Loin des caricatures habituellement véhiculées dans les médias, Benoît XVI
fut un apôtre de la raison et un humble qui n’a jamais prétendu autre chose que son caractère humain.
Depuis la démission du pape Benoît XVI, ou plutôt, sa renonciation, annoncée le 11 février 2013, on a parlé, avec une pointe de surprise positive, de désacralisation de la fonction.
De droit divin ?
Le luxe apparent du Vatican, la distance ordinaire que le pape a avec les fidèles, sa protection qui nécessite des cloisons blindées entre lui et ceux qui l'accueillent au cours de ses voyages,
la différence de génération entre un vieillard et des pays où la jeunesse explose la démographie, beaucoup d'éléments concourent à ce que le pape soit considéré comme une personnalité à part, un
peu spéciale, un peu divine.
En fait, jamais le pape, les papes, lui et ses prédécesseurs, ne se sont sentis autrement que des hommes.
Jean-Paul II aussi avait désacralisé et humanisé la fonction.
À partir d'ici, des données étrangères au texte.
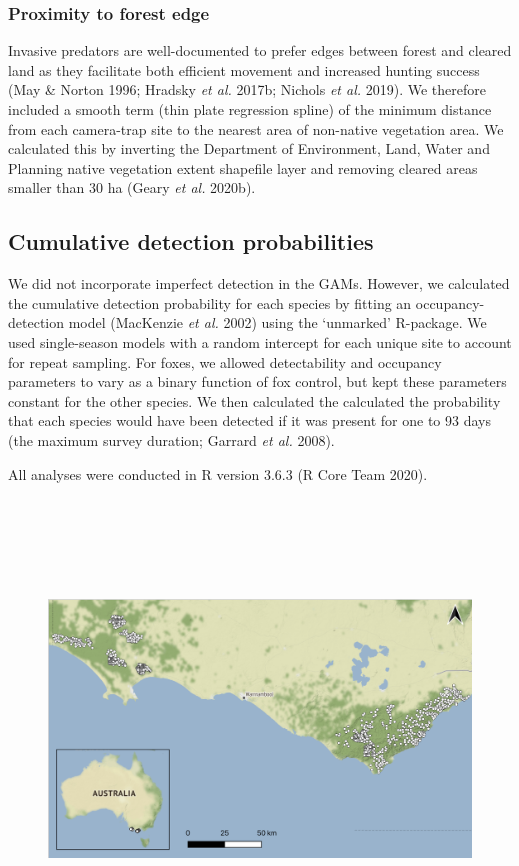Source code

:\documentclass[11pt,a4paper,titlepage,twoside,openright]{style/unimelbthesis}
\begin{document}
\begin{mainmatter}
\hypertarget{proximity-to-forest-edge}{%
\subsubsection{Proximity to forest edge}\label{proximity-to-forest-edge}}

Invasive predators are well-documented to prefer edges between forest and cleared land as they facilitate both efficient movement and increased hunting success (May \& Norton 1996; Hradsky \emph{et al.} 2017b; Nichols \emph{et al.} 2019). We therefore included a smooth term (thin plate regression spline) of the minimum distance from each camera-trap site to the nearest area of non-native vegetation area. We calculated this by inverting the Department of Environment, Land, Water and Planning native vegetation extent shapefile layer and removing cleared areas smaller than 30 ha (Geary \emph{et al.} 2020b).

\hypertarget{cumulative-detection-probabilities}{%
\subsection{Cumulative detection probabilities}\label{cumulative-detection-probabilities}}

We did not incorporate imperfect detection in the GAMs. However, we calculated the cumulative detection probability for each species by fitting an occupancy-detection model (MacKenzie \emph{et al.} 2002) using the `unmarked' R-package. We used single-season models with a random intercept for each unique site to account for repeat sampling. For foxes, we allowed detectability and occupancy parameters to vary as a binary function of fox control, but kept these parameters constant for the other species. We then calculated the calculated the probability that each species would have been detected if it was present for one to 93 days (the maximum survey duration; Garrard \emph{et al.} 2008).

All analyses were conducted in R version 3.6.3 (R Core Team 2020).

\newpage

\(~\)

\(~\)

\(~\)
\begin{figure}

{\centering \includegraphics[width=1\linewidth]{figure/map_cams} 

}
\end{figure}
\end{mainmatter}
\end{document}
Élu assez jeune, à 58 ans, le 16 octobre
1978, il n’hésitait pas à se montrer sportif, s’occupant de son corps, à faire du ski ou à faire quelques longueurs de natation dans la piscine qu’il avait fait construire dans sa résidence
d’été.
Grand communicant, ancien acteur de théâtre, Jean-Paul II a été un politique fin et avisé ; par exemple, lors
du 1500e anniversaire du baptême de
Clovis, le 22 septembre 1996 à Reims, où il a évité de froisser la susceptibilité laïque de la France qu’on disait "fille aînée de l’Église".
Choisir le moment
La différence entre Jean-Paul II et Benoît XVI, c’est que Jean-Paul II, malgré l’épuisement et la maladie, a
toujours considéré que c’était son devoir de rester pape (on a aussi parlé souvent de démission à son sujet), que seul Dieu pourrait le délivrer, que Lui seul pouvait décider de la date de
l’arrêt de ses souffrances.
En aparté, rappelons que Jean-Paul II aurait pu vivre un peu plus longtemps s’il n’avait pas refusé d’être
soigné dans ses derniers jours. Il a préféré laisser faire la Nature, sans acharnement thérapeutique, ce qui peut d’ailleurs être la clef comportementale sur la fin de vie (François
Mitterrand avait d’ailleurs adopté à peu près la même attitude).
Benoît XVI, au
contraire de l’image caricaturale et faussée qu’il a laissée dans les médias par sa grande culture et sa posture très intellectuelle et intériorisée, est paradoxalement bien plus humain, plus
simple et plus pragmatique que son prédécesseur. Gregory Joseph Burke, conseiller en communication de la Secrétairie d’État au Vatican, parle même du pape sortant comme d’un "communicant génial",
un "amoureux du Christ" et un "apôtre de la joie" : « Ce qu’on retiendra de Benoît XVI, c’est la joie ! ».
Ce vieux pape a dû longtemps se dire qu’il devait avoir le courage d’aller jusqu’au bout même s’il avait déjà
laissé entendre qu’une renonciation était tout à fait envisageable. Il est surtout pragmatique et lucide, sachant qu’à presque 86 ans, lui-même n’aurait pas la force de faire évoluer l’Église. Et
justement, ses dernières paroles de pape ont été de proposer un nouveau concile pour le renouveau de l’Église.
Un testament en forme d’espoir pour l’avenir
Comme un Président de la République française arrivé en fin de mandat faisant le bilan d’un pays en proie aux difficultés, on pourrait se demander : mais pourquoi le pape ne l’a-t-il pas proposé au début de son pontificat ? Peut-être qu’à 78
ans, au moment de son élection, Benoît XVI ne se voyait déjà pas capable de mener à bien cette vaste entreprise. Après tout, Jean XXIII, élu déjà âgé, à presque 77 ans, le 28 octobre 1958, avait
été considéré comme un conservateur de transition après le long pontificat de Pie XII, et c’est pourtant lui qui initia le concile Vatican II.
Benoît XVI est plus humble et plus modeste. Il sait que le renouveau passera forcément par un homme plus
jeune, ou plutôt, plus solide, capable de mener beaucoup de rencontres et de voyages à un rythme très dense, qui aura du temps devant lui, de l’énergie. D’ailleurs, Benoît XVI avait hésité à son
élection, le 19 avril 2005, à accepter la lourde charge que ses amis cardinaux lui avaient imposée. À la mort de Jean-Paul II, il souhaitait sagement se retirer et prendre sa retraite.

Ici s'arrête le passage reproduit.